Updated: Dec 1, 2023






Desire And Disease Commingling


Desire and disease commingling,

commingling, the white hair and the white page

with the fear of white sight, blindness, amputation,

a recurring kidney stone, the plague of AIDS,

shaken in the mirror by that bewildered look,

the truculence, the drooping lip of a spiritual lout.

Look at it any way you like, it's an old man's book

whenever you write it, whenever it comes out,

the age in your armpits in the pleats of your crotch,

the faded perfumes of cherished conversations,

and the toilet gurgling its eclogues, resurrecting names

in its hoarse swiveling into an echo after.

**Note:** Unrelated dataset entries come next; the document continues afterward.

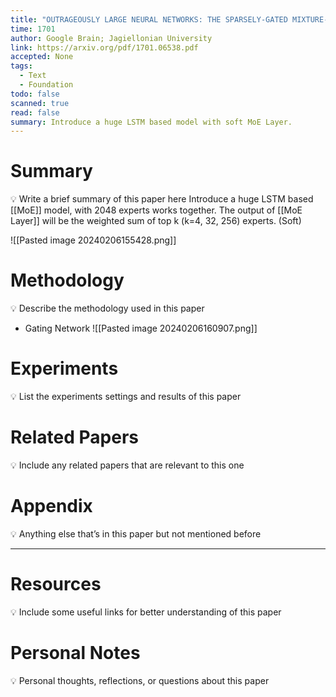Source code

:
 ```yaml
---
title: "OUTRAGEOUSLY LARGE NEURAL NETWORKS: THE SPARSELY-GATED MIXTURE-OF-EXPERTS LAYER"
time: 1701
author: Google Brain; Jagiellonian University
link: https://arxiv.org/pdf/1701.06538.pdf
accepted: None
tags:
  - Text
  - Foundation
todo: false
scanned: true
read: false
summary: Introduce a huge LSTM based model with soft MoE Layer.
---
```

# Summary
💡 Write a brief summary of this paper here
Introduce a huge LSTM based [[MoE]] model, with 2048 experts works together.
The output of [[MoE Layer]] will be the weighted sum of top k (k=4, 32, 256) experts. (Soft)

![[Pasted image 20240206155428.png]]
# Methodology
💡 Describe the methodology used in this paper
- Gating Network
	![[Pasted image 20240206160907.png]]
# Experiments
💡 List the experiments settings and results of this paper

# Related Papers
💡 Include any related papers that are relevant to this one

# Appendix
💡 Anything else that’s in this paper but not mentioned before

---
# Resources
💡 Include some useful links for better understanding of this paper

# Personal Notes
💡 Personal thoughts, reflections, or questions about this paper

This is the music of memory, water.


Becune Point


Stunned heat of noon. In shade, tan, silken cows hide in the thorned acacias. A butterfly staggers. Stamping their hooves from thirst, small horses drowse or whinny for water. On parched, ochre headlands, daggers of agave bristle in primordial defense, like a cornered monster backed up against the sea. A mongoose charges dry grass and fades through a fence faster than an afterthought.

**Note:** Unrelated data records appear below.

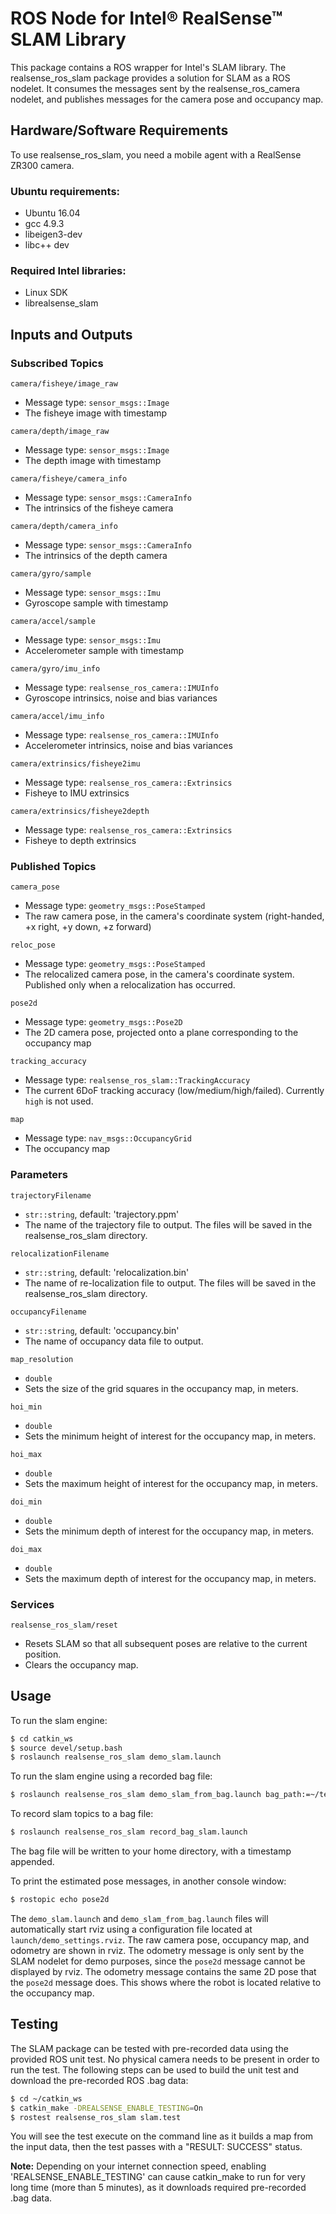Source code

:# ROS Node for Intel® RealSense™ SLAM Library

This package contains a ROS wrapper for Intel's SLAM library. The realsense_ros_slam package provides a solution for SLAM as a ROS nodelet. It consumes the messages sent by the realsense_ros_camera nodelet, and publishes messages for the camera pose and occupancy map.

## Hardware/Software Requirements

To use realsense_ros_slam, you need a mobile agent with a RealSense ZR300 camera.

###  Ubuntu requirements:
- Ubuntu 16.04
- gcc 4.9.3
- libeigen3-dev
- libc++ dev 

###  Required Intel libraries:
- Linux SDK
- librealsense_slam

## Inputs and Outputs

### Subscribed Topics

`camera/fisheye/image_raw`

- Message type: `sensor_msgs::Image`
- The fisheye image with timestamp

`camera/depth/image_raw`

- Message type: `sensor_msgs::Image`
- The depth image with timestamp

`camera/fisheye/camera_info`

- Message type: `sensor_msgs::CameraInfo`
- The intrinsics of the fisheye camera

`camera/depth/camera_info` 

- Message type: `sensor_msgs::CameraInfo`
- The intrinsics of the depth camera

`camera/gyro/sample`

- Message type: `sensor_msgs::Imu`
- Gyroscope sample with timestamp

`camera/accel/sample`

- Message type: `sensor_msgs::Imu`
- Accelerometer sample with timestamp 

`camera/gyro/imu_info`

- Message type: `realsense_ros_camera::IMUInfo`
- Gyroscope intrinsics, noise and bias variances

`camera/accel/imu_info`

- Message type: `realsense_ros_camera::IMUInfo`
- Accelerometer intrinsics, noise and bias variances

`camera/extrinsics/fisheye2imu`

- Message type: `realsense_ros_camera::Extrinsics`
- Fisheye to IMU extrinsics

`camera/extrinsics/fisheye2depth`

- Message type: `realsense_ros_camera::Extrinsics`
- Fisheye to depth extrinsics
        
### Published Topics

`camera_pose`

- Message type: `geometry_msgs::PoseStamped`
- The raw camera pose, in the camera's coordinate system (right-handed, +x right, +y down, +z forward)

`reloc_pose`

- Message type: `geometry_msgs::PoseStamped`
- The relocalized camera pose, in the camera's coordinate system. Published only when a relocalization has occurred.

`pose2d`

- Message type: `geometry_msgs::Pose2D`
- The 2D camera pose, projected onto a plane corresponding to the occupancy map

`tracking_accuracy`

- Message type: `realsense_ros_slam::TrackingAccuracy`
- The current 6DoF tracking accuracy (low/medium/high/failed). Currently `high` is not used.

`map`

- Message type: `nav_msgs::OccupancyGrid`
- The occupancy map

### Parameters

`trajectoryFilename` 

- `str::string`, default: 'trajectory.ppm'
- The name of the trajectory file to output. The files will be saved in the realsense_ros_slam directory.

`relocalizationFilename` 

- `str::string`, default: 'relocalization.bin'
- The name of re-localization file to output. The files will be saved in the realsense_ros_slam directory.

`occupancyFilename`
- `str::string`, default: 'occupancy.bin'
- The name of occupancy data file to output. 

`map_resolution`
- `double`
- Sets the size of the grid squares in the occupancy map, in meters.

`hoi_min`
- `double`
- Sets the minimum height of interest for the occupancy map, in meters.

`hoi_max`
- `double`
- Sets the maximum height of interest for the occupancy map, in meters.

`doi_min`
- `double`
- Sets the minimum depth of interest for the occupancy map, in meters.

`doi_max`
- `double`
- Sets the maximum depth of interest for the occupancy map, in meters.

### Services

`realsense_ros_slam/reset` 
- Resets SLAM so that all subsequent poses are relative to the current position. 
- Clears the occupancy map.

## Usage

To run the slam engine:
```bash
$ cd catkin_ws
$ source devel/setup.bash
$ roslaunch realsense_ros_slam demo_slam.launch
```

To run the slam engine using a recorded bag file:
```bash
$ roslaunch realsense_ros_slam demo_slam_from_bag.launch bag_path:=~/test.bag
```

To record slam topics to a bag file:
```bash
$ roslaunch realsense_ros_slam record_bag_slam.launch
```
The bag file will be written to your home directory, with a timestamp appended.

To print the estimated pose messages, in another console window:
```bash
$ rostopic echo pose2d
```

The `demo_slam.launch` and `demo_slam_from_bag.launch` files will automatically start rviz using a configuration file located at `launch/demo_settings.rviz`. The raw camera pose, occupancy map, and odometry are shown in rviz. The odometry message is only sent by the SLAM nodelet for demo purposes, since the `pose2d` message cannot be displayed by rviz. The odometry message contains the same 2D pose that the `pose2d` message does. This shows where the robot is located relative to the occupancy map.

## Testing

The SLAM package can be tested with pre-recorded data using the provided ROS unit test.  No physical camera needs to be present in order to run the test.  The following steps can be used to build the unit test and download the pre-recorded ROS .bag data:

```bash
$ cd ~/catkin_ws
$ catkin_make -DREALSENSE_ENABLE_TESTING=On
$ rostest realsense_ros_slam slam.test
```

You will see the test execute on the command line as it builds a map from the input data, then the test passes with a "RESULT: SUCCESS" status.

**Note:** Depending on your internet connection speed, enabling 'REALSENSE_ENABLE_TESTING' can cause catkin_make to run for very long time (more than 5 minutes), as it downloads required pre-recorded .bag data.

Dust rises easily. Haze of the Harmattan, Sahara dust, memory's haze from the dried well of Africa, the headland's desert or riders in swirling burnooses, mixed with the greys of hills veiled in Impressionist light.


We inherit two worlds of associations, or references, drought that we heighten into Delacroix's North Africa, veils, daggers, lances, herds the Harmattan brought with a phantom inheritance, which the desperate seeker of a well-spring staggers in the heat in search of heroic ancestors; the other that the dry season brings is the gust of a European calendar, but it is the one love that thirsts for confirmations in the circling rings of the ground dove's cooing on stones, in the acacia's thorns and the agave's daggers, that they are all ours, the white horsemen of the Sahara, India's and Asia's plumed mongoose and crested palm tree, Benin and Pontoise.


We are history's afterthought, as the mongoose races ahead of its time; in drought we discover our shadows, our origins that range from the most disparate places, from the dugouts of Guinea to the Nile's canted dhows.



Time, that gnaws at bronze lions and dolphins


Time, that gnaws at bronze lions and dolphins

that shrivels fountains, had, exhausted him;

a cupola in Milan exhaled him like incense,

Abruzzi devoured him, Firenze spat him out,

Rome chewed his arm and flung it over her shoulder

for the rats in the catacombs; Rome took his empty eyes

from the sockets of the Colosseum. Italy ate him.

Its bats at vespers navigated her columns

with an ancient elation, a hand in San Marco’s font

aspersed him with foul canal water, then bells

tossed their heads like bulls, and their joy

rattled the campaniles, as innumerable pigeons

settled on the square of his forehead, his kidneys

were served in a modest hotel in Pescara,

a fish mimicked his skeleton in salty Amalfi

until after a while there was nothing left of him

except this: a name cut on a wall that soon

from the grime of indifference became indecipherable


ANALYSIS


The Prodigal is an epic written by Derek Walcott, a postcolonial drifter who spent the majority of his life hopping between cultures in Europe, America, Latin America, and Africa. It's a disjointed, dislocated, deeply prophetic and allegorical compilation of words, images, viewpoints, spirits, and uncomfortable silences.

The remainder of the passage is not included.